Timing Configuration

Control reporting frequency with environment variable:

1
2
# Report every 15 minutes instead of default 30
export WALDUR_SITE_AGENT_REPORT_PERIOD_MINUTES=15

Logging

Systemd Service Logs

1
2
3
4
5
# View service logs
sudo journalctl -u waldur-site-agent-report.service -f

# View logs for specific time period
sudo journalctl -u waldur-site-agent-report.service --since "1 hour ago"

Manual Execution Logs

Logs are written to stdout/stderr when running manually.

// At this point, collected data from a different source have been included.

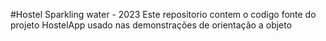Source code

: #Hostel Sparkling water - 2023
Este repositorio contem o codigo fonte do projeto HostelApp usado nas demonstrações de orientação a objeto
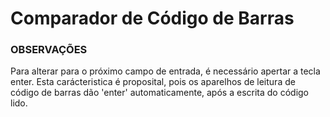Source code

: <h1>Comparador de Código de Barras</h1>

<h3>OBSERVAÇÕES</h3>
<p>Para alterar para o próximo campo de entrada, é necessário apertar a tecla enter. Esta carácteristica é proposital, pois os aparelhos de leitura de código de barras dão 'enter' automaticamente, após a escrita do código lido.</p>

Monitoring and Troubleshooting

Health Checks

  1. Test SLURM connectivity:
1
uv run waldur_site_diagnostics
  1. Verify configuration:
1
2
# Check if configuration is valid
uv run waldur_site_agent -m report -c /etc/waldur/waldur-site-agent-config.yaml --dry-run

Common Issues

SLURM Commands Not Found

  • Ensure SLURM tools are in PATH
  • Verify sacct and sacctmgr are executable
  • Check SLURM accounting is enabled

Authentication Errors

  • Verify Waldur API token is valid
  • Check network connectivity to Waldur Mastermind
  • Ensure offering UUID exists in Waldur

No Usage Data

  • Verify accounts exist in SLURM with configured prefixes
  • Check SLURM accounting database has recent data
  • Ensure users have submitted jobs in the current billing period

Permission Errors

  • Agent typically needs root access for SLURM commands
  • Verify service runs as root user
  • Check file permissions on configuration file

Debugging

Enable debug logging by setting environment variable:

1
export WALDUR_SITE_AGENT_LOG_LEVEL=DEBUG

Data Flow

1
2
3
4
5
6
SLURM Cluster → sacct command → Usage aggregation → Unit conversion → Waldur API
     ↓              ↓                    ↓                ↓              ↓
- Job records  - CPU-minutes      - Per-account    - k-Hours     - POST usage
- Resource     - MB-minutes       - Per-user       - gb-Hours      data
  usage        - Account data     - Totals         - Converted
                                                    values

Security Considerations

  1. API Token Security: Store Waldur API token securely, restrict file permissions
  2. Root Access: Agent needs root for SLURM commands - run in controlled environment
  3. Network: Ensure secure connection to Waldur Mastermind (HTTPS)
  4. Logging: Avoid logging sensitive data, configure log rotation

Integration Notes

This setup is designed for usage reporting only. For a complete Waldur Site Agent deployment that includes:

  • Order processing (resource creation/deletion)
  • Membership synchronization
  • Event processing

You would need additional agent instances or a multi-mode configuration with different service files for each mode.